Soon after the political changes the movement tried to find ways to cooperate internally. After all, three years had past before the Hungarian green movement was able to cope with the aversion caused by its more recent "second" past, and now it was ready for broader cooperation. This change is due to the importance of environmental issues. Several action groups were formed during this process and organizations tried to join forces to become more effective. Examples include the air, energy and waste action groups, the group protesting the construction of the south freeway, and a group that participated in the development of the draft environmental law.
Groups realized that instead of competing with each other, they should cooperate, and that the best way to cooperate was not by creating a central body but by forming networks. Networking continues to exist in several forms, and newsletters and information booklets are distributed on mailing lists. Since 1994, the Hungarian environmental movement has had its own "Green Spider" computer network. A new tradition, the Annual Meeting of Environmental and Nature Conservation Organizations, has grown to be the biggest green gathering and top-level decisionmaking forum in the movement.
Unfortunately, such cooperation has not yet developed between the Hungarian Ministry of Environment and Regional Planning and the green movement, a shortcoming noticed by both sides. At the green movement's annual meetings, activists are being delegated to several committees and bodies because the governmental sector needs civil control and cooperation at all levels. In late 1996, the pressure drove NGOs to begin meeting monthly to discuss burning issues and common problems.

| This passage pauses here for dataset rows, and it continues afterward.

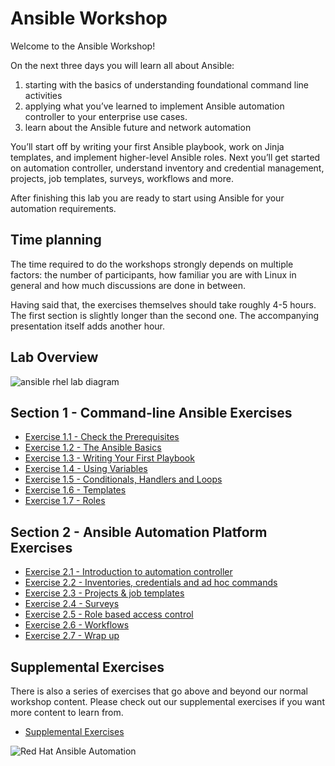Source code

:# Ansible Workshop

Welcome to the Ansible Workshop!

On the next three days you will learn all about Ansible:

1. starting with the basics of understanding foundational command line activities 
2. applying what you’ve learned to implement Ansible automation controller to your enterprise use cases. 
3. learn about the Ansible future and network automation

You’ll start off by writing your first Ansible playbook, work on Jinja templates, and implement higher-level Ansible roles. Next you’ll get started on automation controller, understand inventory and credential management, projects, job templates, surveys, workflows and more.

After finishing this lab you are ready to start using Ansible for your automation requirements.

## Time planning

The time required to do the workshops strongly depends on multiple factors: the number of participants, how familiar you are with Linux in general and how much discussions are done in between.

Having said that, the exercises themselves should take roughly 4-5 hours. The first section is slightly longer than the second one. The accompanying presentation itself adds another hour.

## Lab Overview

![ansible rhel lab diagram](rhel_lab_diagram.png)

## Section 1 - Command-line Ansible Exercises

* [Exercise 1.1 - Check the Prerequisites](ansible-core-intro.md)
* [Exercise 1.2 - The Ansible Basics](ansible-core-basics.md)
* [Exercise 1.3 - Writing Your First Playbook](ansible-core-playbook.md)
* [Exercise 1.4 - Using Variables](ansible-core-variables.md)
* [Exercise 1.5 - Conditionals, Handlers and Loops](ansible-core-handlers.md)
* [Exercise 1.6 - Templates](ansible-core-templates.md)
* [Exercise 1.7 - Roles](ansible-core-roles.md)

## Section 2 - Ansible Automation Platform Exercises

* [Exercise 2.1 - Introduction to automation controller](automation-platform-intro.md)
* [Exercise 2.2 - Inventories, credentials and ad hoc commands](automation-platform-credentials.md)
* [Exercise 2.3 - Projects & job templates](automation-platform-projects.md)
* [Exercise 2.4 - Surveys](automation-platform-surveys.md)
* [Exercise 2.5 - Role based access control](automation-platform-rbac.md)
* [Exercise 2.6 - Workflows](automation-platform-workflows.md)
* [Exercise 2.7 - Wrap up](automation-platform-wrapup.md)

## Supplemental Exercises

There is also a series of exercises that go above and beyond our normal workshop content.  Please check out our supplemental exercises if you want more content to learn from.

* [Supplemental Exercises](ansible-core-supplemental.md)

![Red Hat Ansible Automation](rh-ansible-automation-platform.png)
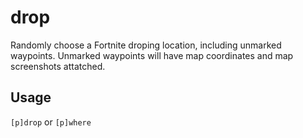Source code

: # drop
Randomly choose a Fortnite droping location, including unmarked waypoints. Unmarked waypoints will have map coordinates and map screenshots attatched.

## Usage
`[p]drop` or `[p]where`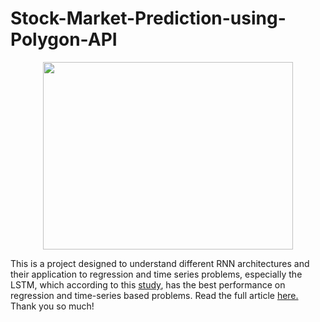 # Stock-Market-Prediction-using-Polygon-API

<p align="center">
    <img src = "https://github.com/user-attachments/assets/ea2ae336-cf5d-41b4-bc26-1d7dbee94a12", width=400, height=300/>
  
  This is a project designed to understand different RNN architectures and their application to regression and time series problems, especially the LSTM, which according to this <a href="10.13140/RG.2.2.33253.41447/1">study</a>, has the best performance on regression and time-series based problems. Read the full article <a href="https://medium.com/@anirudhsekar2008/an-implementation-of-text-and-audio-sentiment-analysis-using-ai-727f9ebd3721" target="_blank">here.</a> Thank you so much!
</p>
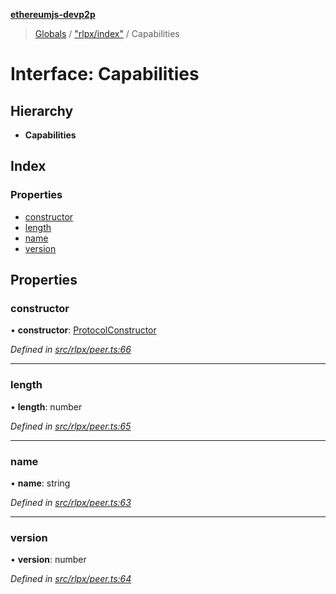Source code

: **[ethereumjs-devp2p](../README.md)**

> [Globals](../README.md) / ["rlpx/index"](../modules/_rlpx_index_.md) / Capabilities

# Interface: Capabilities

## Hierarchy

* **Capabilities**

## Index

### Properties

* [constructor](_rlpx_index_.capabilities.md#constructor)
* [length](_rlpx_index_.capabilities.md#length)
* [name](_rlpx_index_.capabilities.md#name)
* [version](_rlpx_index_.capabilities.md#version)

## Properties

### constructor

•  **constructor**: [ProtocolConstructor](_index_.protocolconstructor.md)

*Defined in [src/rlpx/peer.ts:66](https://github.com/ethereumjs/ethereumjs-devp2p/blob/master/src/rlpx/peer.ts#L66)*

___

### length

•  **length**: number

*Defined in [src/rlpx/peer.ts:65](https://github.com/ethereumjs/ethereumjs-devp2p/blob/master/src/rlpx/peer.ts#L65)*

___

### name

•  **name**: string

*Defined in [src/rlpx/peer.ts:63](https://github.com/ethereumjs/ethereumjs-devp2p/blob/master/src/rlpx/peer.ts#L63)*

___

### version

•  **version**: number

*Defined in [src/rlpx/peer.ts:64](https://github.com/ethereumjs/ethereumjs-devp2p/blob/master/src/rlpx/peer.ts#L64)*
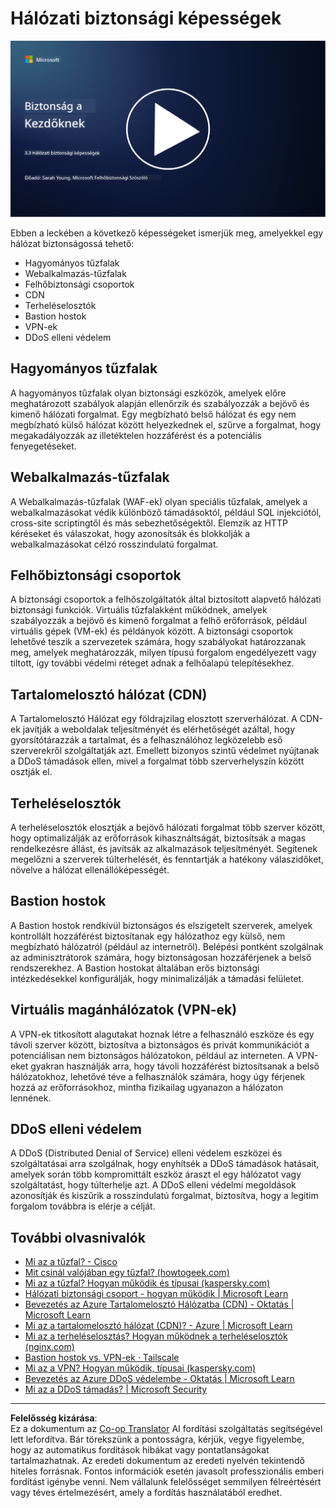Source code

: <!--
CO_OP_TRANSLATOR_METADATA:
{
  "original_hash": "c3aba077bb98eebc925dd58d870229ab",
  "translation_date": "2025-09-03T20:21:24+00:00",
  "source_file": "3.3 Network security capabilities.md",
  "language_code": "hu"
}
-->
# Hálózati biztonsági képességek

[![Nézd meg a videót](../../translated_images/3-3_placeholder.1a1265ccd17434df15e62f7e405fd8fc6a956414505c1266772f33d926e17f22.hu.png)](https://learn-video.azurefd.net/vod/player?id=b2a4a548-d129-4add-ba68-eca416ec65bc)

Ebben a leckében a következő képességeket ismerjük meg, amelyekkel egy hálózat biztonságossá tehető:

 - Hagyományos tűzfalak
 - Webalkalmazás-tűzfalak
 - Felhőbiztonsági csoportok
 - CDN
 - Terheléselosztók
 - Bastion hostok
 - VPN-ek
 - DDoS elleni védelem

## Hagyományos tűzfalak

A hagyományos tűzfalak olyan biztonsági eszközök, amelyek előre meghatározott szabályok alapján ellenőrzik és szabályozzák a bejövő és kimenő hálózati forgalmat. Egy megbízható belső hálózat és egy nem megbízható külső hálózat között helyezkednek el, szűrve a forgalmat, hogy megakadályozzák az illetéktelen hozzáférést és a potenciális fenyegetéseket.

## Webalkalmazás-tűzfalak

A Webalkalmazás-tűzfalak (WAF-ek) olyan speciális tűzfalak, amelyek a webalkalmazásokat védik különböző támadásoktól, például SQL injekciótól, cross-site scriptingtől és más sebezhetőségektől. Elemzik az HTTP kéréseket és válaszokat, hogy azonosítsák és blokkolják a webalkalmazásokat célzó rosszindulatú forgalmat.

## Felhőbiztonsági csoportok

A biztonsági csoportok a felhőszolgáltatók által biztosított alapvető hálózati biztonsági funkciók. Virtuális tűzfalakként működnek, amelyek szabályozzák a bejövő és kimenő forgalmat a felhő erőforrások, például virtuális gépek (VM-ek) és példányok között. A biztonsági csoportok lehetővé teszik a szervezetek számára, hogy szabályokat határozzanak meg, amelyek meghatározzák, milyen típusú forgalom engedélyezett vagy tiltott, így további védelmi réteget adnak a felhőalapú telepítésekhez.

## Tartalomelosztó hálózat (CDN)

A Tartalomelosztó Hálózat egy földrajzilag elosztott szerverhálózat. A CDN-ek javítják a weboldalak teljesítményét és elérhetőségét azáltal, hogy gyorsítótárazzák a tartalmat, és a felhasználóhoz legközelebb eső szerverekről szolgáltatják azt. Emellett bizonyos szintű védelmet nyújtanak a DDoS támadások ellen, mivel a forgalmat több szerverhelyszín között osztják el.

## Terheléselosztók

A terheléselosztók elosztják a bejövő hálózati forgalmat több szerver között, hogy optimalizálják az erőforrások kihasználtságát, biztosítsák a magas rendelkezésre állást, és javítsák az alkalmazások teljesítményét. Segítenek megelőzni a szerverek túlterhelését, és fenntartják a hatékony válaszidőket, növelve a hálózat ellenállóképességét.

## Bastion hostok

A Bastion hostok rendkívül biztonságos és elszigetelt szerverek, amelyek kontrollált hozzáférést biztosítanak egy hálózathoz egy külső, nem megbízható hálózatról (például az internetről). Belépési pontként szolgálnak az adminisztrátorok számára, hogy biztonságosan hozzáférjenek a belső rendszerekhez. A Bastion hostokat általában erős biztonsági intézkedésekkel konfigurálják, hogy minimalizálják a támadási felületet.

## Virtuális magánhálózatok (VPN-ek)

A VPN-ek titkosított alagutakat hoznak létre a felhasználó eszköze és egy távoli szerver között, biztosítva a biztonságos és privát kommunikációt a potenciálisan nem biztonságos hálózatokon, például az interneten. A VPN-eket gyakran használják arra, hogy távoli hozzáférést biztosítsanak a belső hálózatokhoz, lehetővé téve a felhasználók számára, hogy úgy férjenek hozzá az erőforrásokhoz, mintha fizikailag ugyanazon a hálózaton lennének.

## DDoS elleni védelem

A DDoS (Distributed Denial of Service) elleni védelem eszközei és szolgáltatásai arra szolgálnak, hogy enyhítsék a DDoS támadások hatásait, amelyek során több kompromittált eszköz áraszt el egy hálózatot vagy szolgáltatást, hogy túlterhelje azt. A DDoS elleni védelmi megoldások azonosítják és kiszűrik a rosszindulatú forgalmat, biztosítva, hogy a legitim forgalom továbbra is elérje a célját.

## További olvasnivalók

- [Mi az a tűzfal? - Cisco](https://www.cisco.com/c/en/us/products/security/firewalls/what-is-a-firewall.html#~types-of-firewalls)
- [Mit csinál valójában egy tűzfal? (howtogeek.com)](https://www.howtogeek.com/144269/htg-explains-what-firewalls-actually-do/)
- [Mi az a tűzfal? Hogyan működik és típusai (kaspersky.com)](https://www.kaspersky.com/resource-center/definitions/firewall)
- [Hálózati biztonsági csoport - hogyan működik | Microsoft Learn](https://learn.microsoft.com/azure/virtual-network/network-security-group-how-it-works)
- [Bevezetés az Azure Tartalomelosztó Hálózatba (CDN) - Oktatás | Microsoft Learn](https://learn.microsoft.com/training/modules/intro-to-azure-content-delivery-network/?WT.mc_id=academic-96948-sayoung)
- [Mi az a tartalomelosztó hálózat (CDN)? - Azure | Microsoft Learn](https://learn.microsoft.com/azure/cdn/cdn-overview?WT.mc_id=academic-96948-sayoung)
- [Mi az a terheléselosztás? Hogyan működnek a terheléselosztók (nginx.com)](https://www.nginx.com/resources/glossary/load-balancing/)
- [Bastion hostok vs. VPN-ek · Tailscale](https://tailscale.com/learn/bastion-hosts-vs-vpns/)
- [Mi az a VPN? Hogyan működik, típusai (kaspersky.com)](https://www.kaspersky.com/resource-center/definitions/what-is-a-vpn)
- [Bevezetés az Azure DDoS védelembe - Oktatás | Microsoft Learn](https://learn.microsoft.com/training/modules/introduction-azure-ddos-protection/?WT.mc_id=academic-96948-sayoung)
- [Mi az a DDoS támadás? | Microsoft Security](https://www.microsoft.com/security/business/security-101/what-is-a-ddos-attack?WT.mc_id=academic-96948-sayoung)

---

**Felelősség kizárása**:  
Ez a dokumentum az [Co-op Translator](https://github.com/Azure/co-op-translator) AI fordítási szolgáltatás segítségével lett lefordítva. Bár törekszünk a pontosságra, kérjük, vegye figyelembe, hogy az automatikus fordítások hibákat vagy pontatlanságokat tartalmazhatnak. Az eredeti dokumentum az eredeti nyelvén tekintendő hiteles forrásnak. Fontos információk esetén javasolt professzionális emberi fordítást igénybe venni. Nem vállalunk felelősséget semmilyen félreértésért vagy téves értelmezésért, amely a fordítás használatából eredhet.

The new market economy and democratic political system have had a profound effect on Hungary's green movement. Many organizations have become more professional, either in their environmental work, fund raising or public relations. Luckily despite the daily struggle for survival, the overwhelming pressure of environmental problems, and the need to professionalize in order to address these problems more effectively and on a full-time basis, most NGOs still retain their dedication to volunteerism and civil values. For this is the only basis on which a real, operational and colorful green movement can exist in Hungary.